Hazaribagh Wildlife Sanctuary is a wildlife sanctuary in Jharkhand, India, about 55 mi north of Ranchi. It was established in 1955. It is home to many wild animals including deer, monkey and birds.

== History ==
The Hazaribagh wildlife sanctuary was established in 1955. It was unofficially called as Hazaribag National Park from 1955 to 1976.

It was a private hunting reserve of kings of Ramgarh. Rajderwa was private hunting lodge of kings which includes a enclosure of wild boar, barking deer and nilgai. The forest area got reduced due to deforestation and rampant hunting wiped out nearly all wildlife across the sanctuary.

==Wildlife==
Nestling in low hilly terrain, at an average altitude of 615 m, it has an area of 184 km2 and consists of mixed deciduous forest with sal trees.
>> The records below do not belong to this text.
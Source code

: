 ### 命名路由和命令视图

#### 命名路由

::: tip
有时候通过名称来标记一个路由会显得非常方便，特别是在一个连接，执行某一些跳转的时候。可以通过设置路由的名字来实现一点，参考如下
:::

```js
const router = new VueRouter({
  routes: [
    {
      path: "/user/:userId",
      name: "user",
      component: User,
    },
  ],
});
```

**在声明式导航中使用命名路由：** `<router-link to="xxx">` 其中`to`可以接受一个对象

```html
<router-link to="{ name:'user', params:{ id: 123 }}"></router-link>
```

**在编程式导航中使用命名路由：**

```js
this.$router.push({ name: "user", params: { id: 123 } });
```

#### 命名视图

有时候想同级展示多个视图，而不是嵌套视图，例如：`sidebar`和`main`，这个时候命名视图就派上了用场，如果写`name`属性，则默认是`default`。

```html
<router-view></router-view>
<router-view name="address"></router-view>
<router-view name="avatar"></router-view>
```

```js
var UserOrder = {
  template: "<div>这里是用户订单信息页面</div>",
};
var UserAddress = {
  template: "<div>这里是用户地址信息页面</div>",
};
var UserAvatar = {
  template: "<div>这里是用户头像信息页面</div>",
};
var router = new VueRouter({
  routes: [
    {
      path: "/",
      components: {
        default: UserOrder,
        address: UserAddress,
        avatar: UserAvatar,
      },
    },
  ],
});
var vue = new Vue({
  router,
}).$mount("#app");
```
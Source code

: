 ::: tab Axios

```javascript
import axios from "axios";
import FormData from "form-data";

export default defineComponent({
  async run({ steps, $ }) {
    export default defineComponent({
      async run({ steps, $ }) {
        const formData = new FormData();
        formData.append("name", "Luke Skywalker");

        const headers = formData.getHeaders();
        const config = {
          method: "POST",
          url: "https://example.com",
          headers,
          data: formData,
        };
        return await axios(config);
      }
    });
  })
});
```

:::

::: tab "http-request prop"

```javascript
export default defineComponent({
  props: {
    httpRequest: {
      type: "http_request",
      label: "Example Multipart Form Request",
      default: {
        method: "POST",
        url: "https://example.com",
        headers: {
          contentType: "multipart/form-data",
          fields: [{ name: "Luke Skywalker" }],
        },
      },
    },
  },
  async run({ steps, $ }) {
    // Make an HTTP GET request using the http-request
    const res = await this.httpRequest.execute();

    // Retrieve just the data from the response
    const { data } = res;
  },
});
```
It is home to various wild animals, including chital, sambar, wild boar, fox, striped hyenas, sloth bears, peafowl, and pigeons.

Earlier it was home to Indian wolf, Indian leopard and Bengal tiger but due to deforestation and hunting, many wild animals have been wiped out from the sanctuary. In January 2024, a tiger was videographed by the villagers in the sanctuary. According to forest officials, the tiger had come from Chhattisgarh through Palamu Tiger Reserve.